In the Fox broadcast of the film, along with the expected dialogue dubs (for example: "I'm fooling with you" rather than "I'm f*cking with you"; "That's bullcrap" rather than "That's bullsh*t", etc.), several scenes use alternate footage in place of the more R-Rated footage. Among them:
Before the infamous "hair gel scene", Dom uses the phrase "release your manhood" rather than the more R-Rated "Blow your load".

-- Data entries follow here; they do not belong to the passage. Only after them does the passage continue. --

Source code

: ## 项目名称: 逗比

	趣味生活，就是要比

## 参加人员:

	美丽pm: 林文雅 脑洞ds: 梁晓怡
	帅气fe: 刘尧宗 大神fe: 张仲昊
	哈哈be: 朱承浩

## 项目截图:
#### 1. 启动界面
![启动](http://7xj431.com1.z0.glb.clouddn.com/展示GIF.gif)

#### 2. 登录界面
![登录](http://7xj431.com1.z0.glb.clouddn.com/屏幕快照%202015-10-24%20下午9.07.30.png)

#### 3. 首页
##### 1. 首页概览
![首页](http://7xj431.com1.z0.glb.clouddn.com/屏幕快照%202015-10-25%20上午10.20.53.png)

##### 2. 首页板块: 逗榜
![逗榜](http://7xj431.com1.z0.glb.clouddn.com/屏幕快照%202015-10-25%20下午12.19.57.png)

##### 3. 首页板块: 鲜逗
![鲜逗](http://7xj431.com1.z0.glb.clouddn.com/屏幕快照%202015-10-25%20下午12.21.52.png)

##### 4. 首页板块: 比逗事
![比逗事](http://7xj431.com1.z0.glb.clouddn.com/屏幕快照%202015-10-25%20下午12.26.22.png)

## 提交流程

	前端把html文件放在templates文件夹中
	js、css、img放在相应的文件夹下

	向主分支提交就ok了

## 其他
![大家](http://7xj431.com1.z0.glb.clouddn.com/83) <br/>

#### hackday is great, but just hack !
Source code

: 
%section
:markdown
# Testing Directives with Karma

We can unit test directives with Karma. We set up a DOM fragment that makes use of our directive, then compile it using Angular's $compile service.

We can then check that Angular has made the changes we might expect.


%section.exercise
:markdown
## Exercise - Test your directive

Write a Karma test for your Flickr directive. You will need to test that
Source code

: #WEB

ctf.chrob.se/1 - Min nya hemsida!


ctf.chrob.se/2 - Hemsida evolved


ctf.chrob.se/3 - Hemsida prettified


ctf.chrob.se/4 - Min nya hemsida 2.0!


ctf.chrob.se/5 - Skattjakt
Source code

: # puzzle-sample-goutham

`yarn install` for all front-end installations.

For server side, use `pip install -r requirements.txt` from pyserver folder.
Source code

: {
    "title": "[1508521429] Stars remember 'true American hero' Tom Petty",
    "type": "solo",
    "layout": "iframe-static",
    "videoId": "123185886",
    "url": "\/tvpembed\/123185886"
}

The infamous "hair gel scene" only shows a wide angle with Mary and Ted up until the point that Mary takes the "hair gel" off his ear and wipes it in her hair (while the scene where Ted masturbates is cut, Ted is shown searching the room for it). When played up in this manner, it implies that it is actually a wad of hairgel, as opposed to a male biological product.
In scene where Dom and his wife watch "Cops" together, rather than show Dom's wife performing oral sex, they are simply cuddled up together on the couch.
When Ted's friend calls him "a f*cking liar", alternate footage used shows him simply saying, "You're a liar."
The shock comedy aside (zipper and hair gel scenes), purposeful unpolitically correct moments (humor at expense of handicapped, animal cruelty), the most surprising thing about this film is it has heart and is rather sweet. It's not the completely nasty, cruel comedy you might have been expecting. There's a nice love story in here too. It's corny and cliche'd and doesn't feel overly cloying because there are enough shockingly funny moments to offset it. The acting is good, the pacing brisk, and the jokes, well... you've heard all about the best ones by now.